> _Task description_
The result should be a word-for-word retyping of the entries below, free of pictures.

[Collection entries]

****************************************

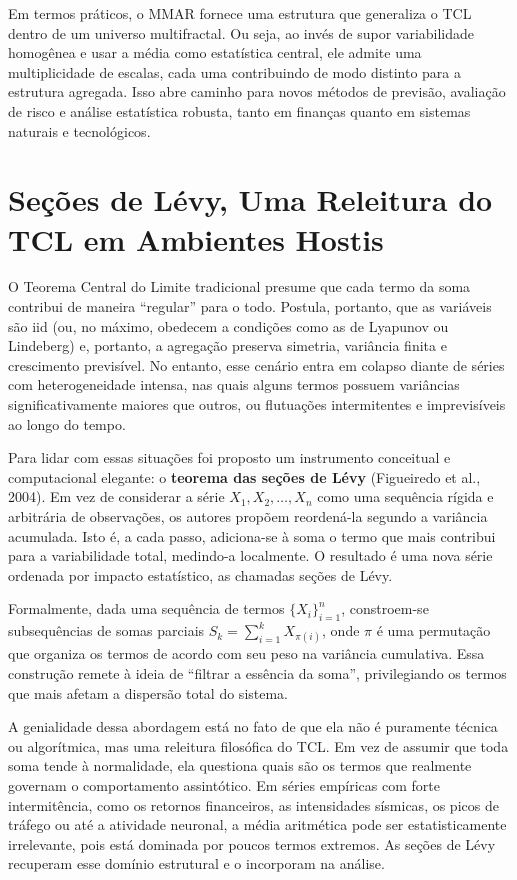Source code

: \documentclass[
]{agujournal2019}
\begin{document}
Em termos práticos, o MMAR fornece uma estrutura que generaliza o TCL
dentro de um universo multifractal. Ou seja, ao invés de supor
variabilidade homogênea e usar a média como estatística central, ele
admite uma multiplicidade de escalas, cada uma contribuindo de modo
distinto para a estrutura agregada. Isso abre caminho para novos métodos
de previsão, avaliação de risco e análise estatística robusta, tanto em
finanças quanto em sistemas naturais e tecnológicos.

\section{Seções de Lévy, Uma Releitura do TCL em Ambientes
Hostis}\label{seuxe7uxf5es-de-luxe9vy-uma-releitura-do-tcl-em-ambientes-hostis}

O Teorema Central do Limite tradicional presume que cada termo da soma
contribui de maneira ``regular'' para o todo. Postula, portanto, que as
variáveis são iid (ou, no máximo, obedecem a condições como as de
Lyapunov ou Lindeberg) e, portanto, a agregação preserva simetria,
variância finita e crescimento previsível. No entanto, esse cenário
entra em colapso diante de séries com heterogeneidade intensa, nas quais
alguns termos possuem variâncias significativamente maiores que outros,
ou flutuações intermitentes e imprevisíveis ao longo do tempo.

Para lidar com essas situações foi proposto um instrumento conceitual e
computacional elegante: o \textbf{teorema das seções de Lévy}
(Figueiredo et al., 2004). Em vez de considerar a série
\(X_1, X_2, \dots, X_n\) como uma sequência rígida e arbitrária de
observações, os autores propõem reordená-la segundo a variância
acumulada. Isto é, a cada passo, adiciona-se à soma o termo que mais
contribui para a variabilidade total, medindo-a localmente. O resultado
é uma nova série ordenada por impacto estatístico, as chamadas seções de
Lévy.

Formalmente, dada uma sequência de termos \(\{X_i\}_{i=1}^n\),
constroem-se subsequências de somas parciais
\(S_k = \sum_{i=1}^k X_{\pi(i)}\), onde \(\pi\) é uma permutação que
organiza os termos de acordo com seu peso na variância cumulativa. Essa
construção remete à ideia de ``filtrar a essência da soma'',
privilegiando os termos que mais afetam a dispersão total do sistema.

A genialidade dessa abordagem está no fato de que ela não é puramente
técnica ou algorítmica, mas uma releitura filosófica do TCL. Em vez de
assumir que toda soma tende à normalidade, ela questiona quais são os
termos que realmente governam o comportamento assintótico. Em séries
empíricas com forte intermitência, como os retornos financeiros, as
intensidades sísmicas, os picos de tráfego ou até a atividade neuronal,
a média aritmética pode ser estatisticamente irrelevante, pois está
dominada por poucos termos extremos. As seções de Lévy recuperam esse
domínio estrutural e o incorporam na análise.
\end{document}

****************************************

> _Solution below_
Source code

: \documentclass[
]{agujournal2019}
\begin{document}
Em termos práticos, o MMAR fornece uma estrutura que generaliza o TCL
dentro de um universo multifractal. Ou seja, ao invés de supor
variabilidade homogênea e usar a média como estatística central, ele
admite uma multiplicidade de escalas, cada uma contribuindo de modo
distinto para a estrutura agregada. Isso abre caminho para novos métodos
de previsão, avaliação de risco e análise estatística robusta, tanto em
finanças quanto em sistemas naturais e tecnológicos.

\section{Seções de Lévy, Uma Releitura do TCL em Ambientes
Hostis}\label{seuxe7uxf5es-de-luxe9vy-uma-releitura-do-tcl-em-ambientes-hostis}

O Teorema Central do Limite tradicional presume que cada termo da soma
contribui de maneira ``regular'' para o todo. Postula, portanto, que as
variáveis são iid (ou, no máximo, obedecem a condições como as de
Lyapunov ou Lindeberg) e, portanto, a agregação preserva simetria,
variância finita e crescimento previsível. No entanto, esse cenário
entra em colapso diante de séries com heterogeneidade intensa, nas quais
alguns termos possuem variâncias significativamente maiores que outros,
ou flutuações intermitentes e imprevisíveis ao longo do tempo.

Para lidar com essas situações foi proposto um instrumento conceitual e
computacional elegante: o \textbf{teorema das seções de Lévy}
(Figueiredo et al., 2004). Em vez de considerar a série
\(X_1, X_2, \dots, X_n\) como uma sequência rígida e arbitrária de
observações, os autores propõem reordená-la segundo a variância
acumulada. Isto é, a cada passo, adiciona-se à soma o termo que mais
contribui para a variabilidade total, medindo-a localmente. O resultado
é uma nova série ordenada por impacto estatístico, as chamadas seções de
Lévy.

Formalmente, dada uma sequência de termos \(\{X_i\}_{i=1}^n\),
constroem-se subsequências de somas parciais
\(S_k = \sum_{i=1}^k X_{\pi(i)}\), onde \(\pi\) é uma permutação que
organiza os termos de acordo com seu peso na variância cumulativa. Essa
construção remete à ideia de ``filtrar a essência da soma'',
privilegiando os termos que mais afetam a dispersão total do sistema.

A genialidade dessa abordagem está no fato de que ela não é puramente
técnica ou algorítmica, mas uma releitura filosófica do TCL. Em vez de
assumir que toda soma tende à normalidade, ela questiona quais são os
termos que realmente governam o comportamento assintótico. Em séries
empíricas com forte intermitência, como os retornos financeiros, as
intensidades sísmicas, os picos de tráfego ou até a atividade neuronal,
a média aritmética pode ser estatisticamente irrelevante, pois está
dominada por poucos termos extremos. As seções de Lévy recuperam esse
domínio estrutural e o incorporam na análise.
\end{document}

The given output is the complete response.